Overway served on the city council five years before being chosen at mayor at an Oct. 8 meeting. 

In addition to Morris, council member Tammy Ackerman also chose not to run for re-election. During the Oct. 7 election, voters chose Jeanne Walker and Mark Speakman to fill the two vacancies. With 97 ballots cast, Walker received 91 votes and Speakman received 87, according to City Clerk Helen Schoepke. 

Overway has been a Kachemak City resident for more than 10 years. Prior to that, he divided his time between Anchorage and Homer. He has served on the Kachemak City Council for five years.

“I like the attitude of Kachemak City’s city government, to keep costs low,” said Overway. “It’s just a neat place to be. There’s neat people around here.” 

That said, his plans as mayor include keeping things simple.

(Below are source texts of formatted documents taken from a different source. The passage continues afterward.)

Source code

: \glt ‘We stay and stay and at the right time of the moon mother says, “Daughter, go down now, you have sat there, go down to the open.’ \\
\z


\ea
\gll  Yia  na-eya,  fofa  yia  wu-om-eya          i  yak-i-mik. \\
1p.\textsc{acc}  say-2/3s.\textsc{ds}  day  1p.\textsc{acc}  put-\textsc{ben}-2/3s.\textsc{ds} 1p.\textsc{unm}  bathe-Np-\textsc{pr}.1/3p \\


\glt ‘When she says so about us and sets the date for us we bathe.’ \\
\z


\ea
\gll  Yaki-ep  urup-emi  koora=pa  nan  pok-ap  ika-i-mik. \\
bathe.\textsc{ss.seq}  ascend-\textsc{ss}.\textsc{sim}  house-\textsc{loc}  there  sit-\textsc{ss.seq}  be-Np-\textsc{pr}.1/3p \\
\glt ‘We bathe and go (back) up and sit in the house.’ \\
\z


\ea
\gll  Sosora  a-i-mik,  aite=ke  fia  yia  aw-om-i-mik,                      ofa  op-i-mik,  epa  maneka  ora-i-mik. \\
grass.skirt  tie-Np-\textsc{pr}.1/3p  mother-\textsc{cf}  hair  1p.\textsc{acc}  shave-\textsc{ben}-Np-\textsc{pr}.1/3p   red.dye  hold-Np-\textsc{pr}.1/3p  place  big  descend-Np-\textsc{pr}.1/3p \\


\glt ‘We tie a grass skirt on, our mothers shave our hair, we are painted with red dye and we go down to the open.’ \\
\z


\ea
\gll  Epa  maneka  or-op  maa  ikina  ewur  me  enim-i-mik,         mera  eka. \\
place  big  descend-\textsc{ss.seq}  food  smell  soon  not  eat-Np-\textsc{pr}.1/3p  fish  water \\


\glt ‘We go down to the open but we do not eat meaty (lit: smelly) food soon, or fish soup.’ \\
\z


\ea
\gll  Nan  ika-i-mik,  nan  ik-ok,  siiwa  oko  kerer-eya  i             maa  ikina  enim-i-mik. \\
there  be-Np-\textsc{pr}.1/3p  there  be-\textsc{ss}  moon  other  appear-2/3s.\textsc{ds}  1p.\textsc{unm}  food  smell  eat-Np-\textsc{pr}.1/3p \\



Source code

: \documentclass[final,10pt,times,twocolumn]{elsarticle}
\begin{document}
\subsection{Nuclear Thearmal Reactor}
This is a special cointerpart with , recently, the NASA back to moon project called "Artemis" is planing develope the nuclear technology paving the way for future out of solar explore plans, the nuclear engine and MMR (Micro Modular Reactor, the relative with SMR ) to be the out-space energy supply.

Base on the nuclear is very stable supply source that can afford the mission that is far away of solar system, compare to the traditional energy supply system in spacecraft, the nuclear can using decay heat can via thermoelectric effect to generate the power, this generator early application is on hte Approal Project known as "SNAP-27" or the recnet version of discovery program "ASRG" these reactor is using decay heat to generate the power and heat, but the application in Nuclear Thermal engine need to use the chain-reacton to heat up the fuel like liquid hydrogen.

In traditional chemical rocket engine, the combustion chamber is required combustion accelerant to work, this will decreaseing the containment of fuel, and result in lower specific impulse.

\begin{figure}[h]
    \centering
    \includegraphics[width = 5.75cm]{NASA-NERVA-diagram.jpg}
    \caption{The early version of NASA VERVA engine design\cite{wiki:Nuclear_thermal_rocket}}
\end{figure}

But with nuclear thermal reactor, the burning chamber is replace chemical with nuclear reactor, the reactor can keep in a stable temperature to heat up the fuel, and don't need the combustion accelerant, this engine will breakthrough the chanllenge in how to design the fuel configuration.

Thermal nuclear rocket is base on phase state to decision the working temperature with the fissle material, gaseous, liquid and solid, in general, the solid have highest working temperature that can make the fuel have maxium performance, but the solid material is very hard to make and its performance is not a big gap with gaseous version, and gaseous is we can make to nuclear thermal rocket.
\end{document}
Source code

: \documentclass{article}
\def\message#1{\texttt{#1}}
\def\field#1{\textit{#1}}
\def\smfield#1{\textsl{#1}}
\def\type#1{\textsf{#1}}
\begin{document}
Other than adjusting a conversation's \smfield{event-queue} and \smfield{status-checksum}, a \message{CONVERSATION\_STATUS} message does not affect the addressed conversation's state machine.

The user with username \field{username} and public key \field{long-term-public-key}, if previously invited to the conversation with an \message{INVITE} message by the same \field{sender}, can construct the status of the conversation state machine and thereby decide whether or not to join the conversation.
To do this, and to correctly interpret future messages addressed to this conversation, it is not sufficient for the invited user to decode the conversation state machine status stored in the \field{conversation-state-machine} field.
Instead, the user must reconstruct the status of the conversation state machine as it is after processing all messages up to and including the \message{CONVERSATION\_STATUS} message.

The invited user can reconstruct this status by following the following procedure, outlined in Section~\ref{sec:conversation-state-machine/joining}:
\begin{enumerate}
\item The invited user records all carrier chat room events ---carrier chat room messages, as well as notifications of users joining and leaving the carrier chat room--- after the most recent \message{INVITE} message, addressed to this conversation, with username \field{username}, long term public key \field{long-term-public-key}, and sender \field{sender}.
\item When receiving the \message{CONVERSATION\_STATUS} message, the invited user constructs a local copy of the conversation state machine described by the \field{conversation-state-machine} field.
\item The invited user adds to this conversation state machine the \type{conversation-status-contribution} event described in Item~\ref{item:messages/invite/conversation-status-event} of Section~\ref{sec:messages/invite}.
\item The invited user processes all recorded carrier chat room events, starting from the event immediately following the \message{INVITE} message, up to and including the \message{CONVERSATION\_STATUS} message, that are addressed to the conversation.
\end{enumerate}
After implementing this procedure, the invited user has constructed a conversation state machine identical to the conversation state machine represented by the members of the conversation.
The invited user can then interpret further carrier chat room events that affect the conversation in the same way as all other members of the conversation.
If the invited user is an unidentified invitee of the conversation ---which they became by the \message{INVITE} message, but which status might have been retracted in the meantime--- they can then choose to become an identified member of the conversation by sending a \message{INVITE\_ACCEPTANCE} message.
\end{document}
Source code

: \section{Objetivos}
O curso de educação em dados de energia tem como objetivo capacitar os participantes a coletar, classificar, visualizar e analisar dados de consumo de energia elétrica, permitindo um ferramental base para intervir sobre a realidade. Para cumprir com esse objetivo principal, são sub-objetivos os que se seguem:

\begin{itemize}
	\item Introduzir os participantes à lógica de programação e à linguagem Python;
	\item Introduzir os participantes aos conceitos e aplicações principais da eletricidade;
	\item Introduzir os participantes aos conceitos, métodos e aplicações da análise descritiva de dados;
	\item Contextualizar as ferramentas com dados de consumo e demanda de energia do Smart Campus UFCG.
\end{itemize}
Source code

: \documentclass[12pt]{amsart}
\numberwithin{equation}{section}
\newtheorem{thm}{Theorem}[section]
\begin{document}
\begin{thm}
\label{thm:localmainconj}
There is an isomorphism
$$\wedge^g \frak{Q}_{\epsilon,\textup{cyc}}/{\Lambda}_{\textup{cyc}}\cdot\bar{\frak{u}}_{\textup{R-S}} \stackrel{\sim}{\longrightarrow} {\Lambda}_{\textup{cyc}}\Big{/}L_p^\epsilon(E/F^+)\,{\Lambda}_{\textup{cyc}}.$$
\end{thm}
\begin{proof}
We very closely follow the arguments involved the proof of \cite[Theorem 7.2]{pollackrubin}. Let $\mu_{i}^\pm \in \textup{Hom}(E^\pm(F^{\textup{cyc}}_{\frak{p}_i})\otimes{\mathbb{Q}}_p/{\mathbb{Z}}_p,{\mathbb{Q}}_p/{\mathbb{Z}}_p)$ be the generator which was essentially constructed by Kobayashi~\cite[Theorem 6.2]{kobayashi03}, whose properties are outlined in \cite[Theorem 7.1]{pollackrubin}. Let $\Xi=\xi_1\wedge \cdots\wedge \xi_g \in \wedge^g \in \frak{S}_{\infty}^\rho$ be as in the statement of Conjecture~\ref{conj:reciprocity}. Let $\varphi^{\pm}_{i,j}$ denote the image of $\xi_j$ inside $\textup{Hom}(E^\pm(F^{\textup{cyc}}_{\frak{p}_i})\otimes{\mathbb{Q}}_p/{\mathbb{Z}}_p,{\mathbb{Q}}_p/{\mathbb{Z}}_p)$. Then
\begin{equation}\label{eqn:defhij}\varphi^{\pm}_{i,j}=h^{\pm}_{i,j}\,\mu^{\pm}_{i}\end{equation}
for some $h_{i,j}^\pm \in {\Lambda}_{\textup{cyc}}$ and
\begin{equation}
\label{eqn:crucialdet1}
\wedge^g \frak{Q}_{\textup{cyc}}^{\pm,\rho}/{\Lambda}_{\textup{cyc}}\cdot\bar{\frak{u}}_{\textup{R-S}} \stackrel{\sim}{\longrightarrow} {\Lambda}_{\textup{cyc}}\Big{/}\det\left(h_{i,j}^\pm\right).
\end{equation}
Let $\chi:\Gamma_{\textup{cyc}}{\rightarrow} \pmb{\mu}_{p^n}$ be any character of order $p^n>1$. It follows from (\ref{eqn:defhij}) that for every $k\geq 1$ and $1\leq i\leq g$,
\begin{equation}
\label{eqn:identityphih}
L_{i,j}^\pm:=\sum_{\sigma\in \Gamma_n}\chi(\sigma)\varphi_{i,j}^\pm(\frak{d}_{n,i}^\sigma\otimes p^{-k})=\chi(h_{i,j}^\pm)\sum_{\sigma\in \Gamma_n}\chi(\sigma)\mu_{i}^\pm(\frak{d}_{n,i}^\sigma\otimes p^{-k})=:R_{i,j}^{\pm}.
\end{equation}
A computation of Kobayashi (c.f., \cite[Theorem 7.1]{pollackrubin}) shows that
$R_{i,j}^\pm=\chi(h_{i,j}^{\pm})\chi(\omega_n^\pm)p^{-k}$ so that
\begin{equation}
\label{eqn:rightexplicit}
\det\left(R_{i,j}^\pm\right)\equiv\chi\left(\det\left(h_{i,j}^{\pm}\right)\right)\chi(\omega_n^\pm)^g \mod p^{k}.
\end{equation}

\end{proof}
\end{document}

“We’ve got enough government around us the way it is,” said Overway. “We just want to keep Kachemak City going the way it has been and hope it continues.”

Speakman is one of Kachemak City’s newest residents, having moved inside the city limits from Homer a little more than a year ago. This is his first time to seek public office.

“I just want to keep the status quo. Basically, keep things running the way they are,” said Speakman. “(Kachemak City) tries to do as little as possible in some ways. They don’t come up with new rules and laws and regulations for no good reason.”

Walker is currently traveling and unavailable for comment.  

Morris said after 20 years, it’s time for someone else to take over as mayor.

“We have a good council and everybody knows the game plan.,” siad Morris. “It’s time to let somebody else make it go forward. Or whatever it has to do.” 

During his term as mayor, Morris said the city, with a population of about 480 residents, accomplished exactly what it said it would do.

“We pretend to tax, you pretend not to want any services. It works,” he said.

What has changed about Kachemak City is its demographics.

“We used to have an average number of kids, but we don’t have kids anymore. They’ve grown up and gone away and been replaced by retirees coming in and building fancy houses,” said Morris. “The Kenai Peninsula Borough has the oldest demographic in the sate. Homer is probably older than that and Kachemak City is the oldest of them all.”

After more than 20 years as mayor, Morris said he already has plans for using the amount of time it took him to keep the city running.

“The way I tell everybody is that the mayor’s job took about 15 minutes a week, so if I have an extra cup of coffee or an extra cup of tea one morning a week, that makes up for it,” he said. “There really is not that much going on there.” 

The majority of the work to keep the city running smoothly is accomplished by Schoepke, according to both the current and former mayor.

“The real boss is (Schoepke). She’s a neat gal. Talk about a book of knowledge,” said Overway. 

“She’s been there a long time and is making noise about possibly retiring the end of next year or there abouts,” said Morris. “Frankly, that’s part of the reason I decided it was time for me to go away. If Helen’s not there, I don’t want to be there. She’s the key.”